» Your assignment:
Whatever appears in the listing, return all of it exactly.

■ ■ ■ ■

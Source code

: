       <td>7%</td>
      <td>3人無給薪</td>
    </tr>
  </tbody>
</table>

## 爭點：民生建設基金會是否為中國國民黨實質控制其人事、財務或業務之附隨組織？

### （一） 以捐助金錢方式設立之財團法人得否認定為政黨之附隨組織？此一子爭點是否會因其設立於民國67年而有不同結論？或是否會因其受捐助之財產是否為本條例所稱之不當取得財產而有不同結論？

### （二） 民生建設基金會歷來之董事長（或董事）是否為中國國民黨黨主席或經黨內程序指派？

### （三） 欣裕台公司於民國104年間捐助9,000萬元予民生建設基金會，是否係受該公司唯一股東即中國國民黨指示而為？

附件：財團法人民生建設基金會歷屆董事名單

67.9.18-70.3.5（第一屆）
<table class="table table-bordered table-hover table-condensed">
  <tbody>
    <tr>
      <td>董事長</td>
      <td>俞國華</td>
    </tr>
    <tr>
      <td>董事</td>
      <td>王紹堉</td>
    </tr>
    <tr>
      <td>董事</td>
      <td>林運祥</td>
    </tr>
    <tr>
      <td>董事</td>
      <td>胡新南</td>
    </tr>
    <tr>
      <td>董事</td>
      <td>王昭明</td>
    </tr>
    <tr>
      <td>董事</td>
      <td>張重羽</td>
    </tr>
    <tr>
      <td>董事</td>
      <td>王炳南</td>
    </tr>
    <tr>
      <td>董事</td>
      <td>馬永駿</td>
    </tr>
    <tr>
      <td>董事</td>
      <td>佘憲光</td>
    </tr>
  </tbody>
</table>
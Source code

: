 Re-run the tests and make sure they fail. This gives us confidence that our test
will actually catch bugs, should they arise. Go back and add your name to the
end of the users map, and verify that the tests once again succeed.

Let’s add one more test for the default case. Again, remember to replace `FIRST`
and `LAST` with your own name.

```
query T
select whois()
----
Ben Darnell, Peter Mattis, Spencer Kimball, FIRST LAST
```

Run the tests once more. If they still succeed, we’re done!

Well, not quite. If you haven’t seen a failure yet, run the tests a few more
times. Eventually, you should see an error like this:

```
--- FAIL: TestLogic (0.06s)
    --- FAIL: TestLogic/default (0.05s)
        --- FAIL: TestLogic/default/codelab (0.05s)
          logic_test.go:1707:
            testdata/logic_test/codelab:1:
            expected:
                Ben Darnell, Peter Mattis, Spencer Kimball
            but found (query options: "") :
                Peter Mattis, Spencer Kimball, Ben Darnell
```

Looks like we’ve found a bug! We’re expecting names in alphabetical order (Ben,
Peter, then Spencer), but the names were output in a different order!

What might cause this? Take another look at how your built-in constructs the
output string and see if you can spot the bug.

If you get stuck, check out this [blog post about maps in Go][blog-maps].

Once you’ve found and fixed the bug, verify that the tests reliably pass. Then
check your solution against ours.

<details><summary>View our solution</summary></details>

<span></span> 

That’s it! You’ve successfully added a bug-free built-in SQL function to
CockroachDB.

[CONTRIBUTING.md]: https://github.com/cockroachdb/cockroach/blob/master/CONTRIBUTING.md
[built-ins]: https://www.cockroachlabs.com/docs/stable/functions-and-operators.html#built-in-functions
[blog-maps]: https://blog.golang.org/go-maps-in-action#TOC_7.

■ ■ ■ ■

» Output of the task:
Source code

:       <td>7%</td>
      <td>3人無給薪</td>
    </tr>
  </tbody>
</table>

## 爭點：民生建設基金會是否為中國國民黨實質控制其人事、財務或業務之附隨組織？

### （一） 以捐助金錢方式設立之財團法人得否認定為政黨之附隨組織？此一子爭點是否會因其設立於民國67年而有不同結論？或是否會因其受捐助之財產是否為本條例所稱之不當取得財產而有不同結論？

### （二） 民生建設基金會歷來之董事長（或董事）是否為中國國民黨黨主席或經黨內程序指派？

### （三） 欣裕台公司於民國104年間捐助9,000萬元予民生建設基金會，是否係受該公司唯一股東即中國國民黨指示而為？

附件：財團法人民生建設基金會歷屆董事名單

67.9.18-70.3.5（第一屆）
<table class="table table-bordered table-hover table-condensed">
  <tbody>
    <tr>
      <td>董事長</td>
      <td>俞國華</td>
    </tr>
    <tr>
      <td>董事</td>
      <td>王紹堉</td>
    </tr>
    <tr>
      <td>董事</td>
      <td>林運祥</td>
    </tr>
    <tr>
      <td>董事</td>
      <td>胡新南</td>
    </tr>
    <tr>
      <td>董事</td>
      <td>王昭明</td>
    </tr>
    <tr>
      <td>董事</td>
      <td>張重羽</td>
    </tr>
    <tr>
      <td>董事</td>
      <td>王炳南</td>
    </tr>
    <tr>
      <td>董事</td>
      <td>馬永駿</td>
    </tr>
    <tr>
      <td>董事</td>
      <td>佘憲光</td>
    </tr>
  </tbody>
</table>
Source code

: Re-run the tests and make sure they fail. This gives us confidence that our test
will actually catch bugs, should they arise. Go back and add your name to the
end of the users map, and verify that the tests once again succeed.

Let’s add one more test for the default case. Again, remember to replace `FIRST`
and `LAST` with your own name.

```
query T
select whois()
----
Ben Darnell, Peter Mattis, Spencer Kimball, FIRST LAST
```

Run the tests once more. If they still succeed, we’re done!

Well, not quite. If you haven’t seen a failure yet, run the tests a few more
times. Eventually, you should see an error like this:

```
--- FAIL: TestLogic (0.06s)
    --- FAIL: TestLogic/default (0.05s)
        --- FAIL: TestLogic/default/codelab (0.05s)
          logic_test.go:1707:
            testdata/logic_test/codelab:1:
            expected:
                Ben Darnell, Peter Mattis, Spencer Kimball
            but found (query options: "") :
                Peter Mattis, Spencer Kimball, Ben Darnell
```

Looks like we’ve found a bug! We’re expecting names in alphabetical order (Ben,
Peter, then Spencer), but the names were output in a different order!

What might cause this? Take another look at how your built-in constructs the
output string and see if you can spot the bug.

If you get stuck, check out this [blog post about maps in Go][blog-maps].

Once you’ve found and fixed the bug, verify that the tests reliably pass. Then
check your solution against ours.

<details><summary>View our solution</summary></details>

<span></span> 

That’s it! You’ve successfully added a bug-free built-in SQL function to
CockroachDB.

[CONTRIBUTING.md]: https://github.com/cockroachdb/cockroach/blob/master/CONTRIBUTING.md
[built-ins]: https://www.cockroachlabs.com/docs/stable/functions-and-operators.html#built-in-functions
[blog-maps]: https://blog.golang.org/go-maps-in-action#TOC_7.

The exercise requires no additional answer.